Every line containing "with" should be identified and copied from the data below.

[[ Data shown, beginning ]]

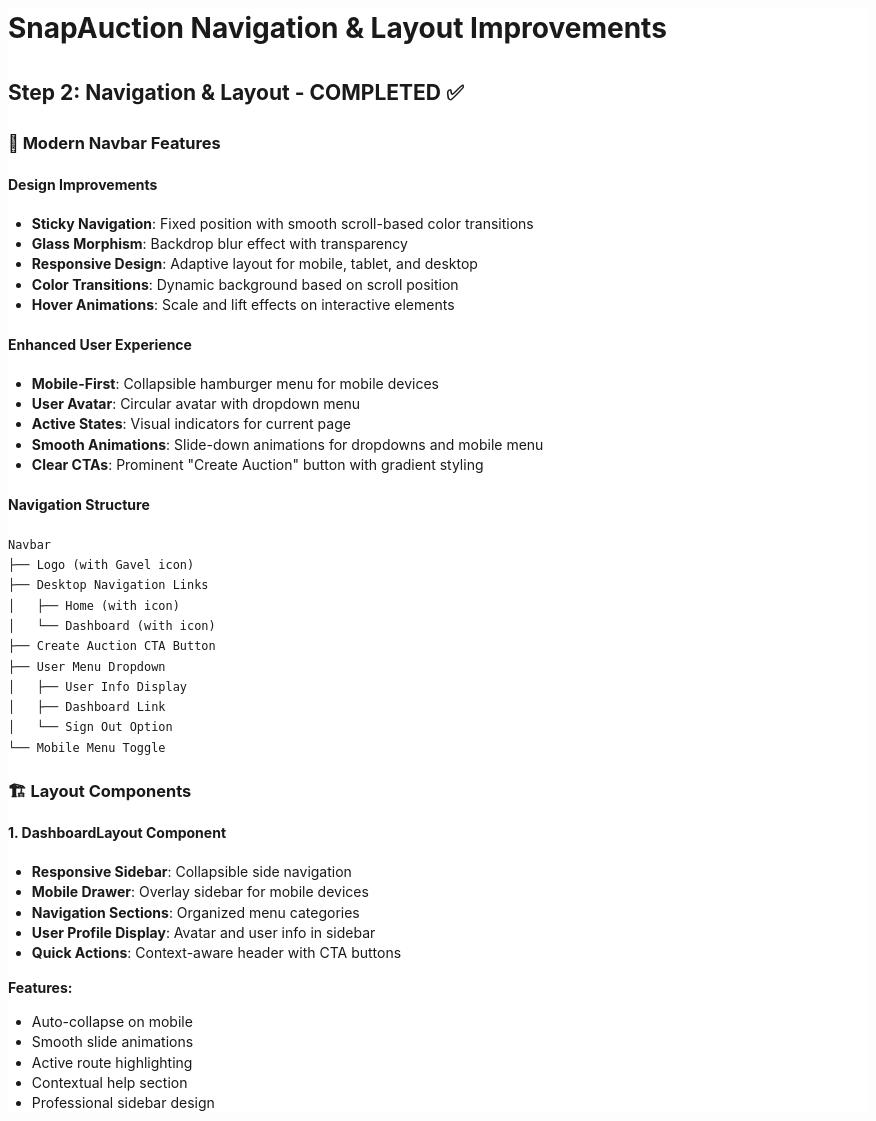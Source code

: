 # SnapAuction Navigation & Layout Improvements

## Step 2: Navigation & Layout - COMPLETED ✅

### 🚀 **Modern Navbar Features**

#### **Design Improvements**

- **Sticky Navigation**: Fixed position with smooth scroll-based color transitions
- **Glass Morphism**: Backdrop blur effect with transparency
- **Responsive Design**: Adaptive layout for mobile, tablet, and desktop
- **Color Transitions**: Dynamic background based on scroll position
- **Hover Animations**: Scale and lift effects on interactive elements

#### **Enhanced User Experience**

- **Mobile-First**: Collapsible hamburger menu for mobile devices
- **User Avatar**: Circular avatar with dropdown menu
- **Active States**: Visual indicators for current page
- **Smooth Animations**: Slide-down animations for dropdowns and mobile menu
- **Clear CTAs**: Prominent "Create Auction" button with gradient styling

#### **Navigation Structure**

```
Navbar
├── Logo (with Gavel icon)
├── Desktop Navigation Links
│   ├── Home (with icon)
│   └── Dashboard (with icon)
├── Create Auction CTA Button
├── User Menu Dropdown
│   ├── User Info Display
│   ├── Dashboard Link
│   └── Sign Out Option
└── Mobile Menu Toggle
```

### 🏗️ **Layout Components**

#### **1. DashboardLayout Component**

- **Responsive Sidebar**: Collapsible side navigation
- **Mobile Drawer**: Overlay sidebar for mobile devices
- **Navigation Sections**: Organized menu categories
- **User Profile Display**: Avatar and user info in sidebar
- **Quick Actions**: Context-aware header with CTA buttons

**Features:**

- Auto-collapse on mobile
- Smooth slide animations
- Active route highlighting
- Contextual help section
- Professional sidebar design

[[ Data shown, end ]]

▶ Completed exercise
- **Sticky Navigation**: Fixed position with smooth scroll-based color transitions
- **Glass Morphism**: Backdrop blur effect with transparency
- **User Avatar**: Circular avatar with dropdown menu
- **Clear CTAs**: Prominent "Create Auction" button with gradient styling
├── Logo (with Gavel icon)
│   ├── Home (with icon)
│   └── Dashboard (with icon)
- **Quick Actions**: Context-aware header with CTA buttons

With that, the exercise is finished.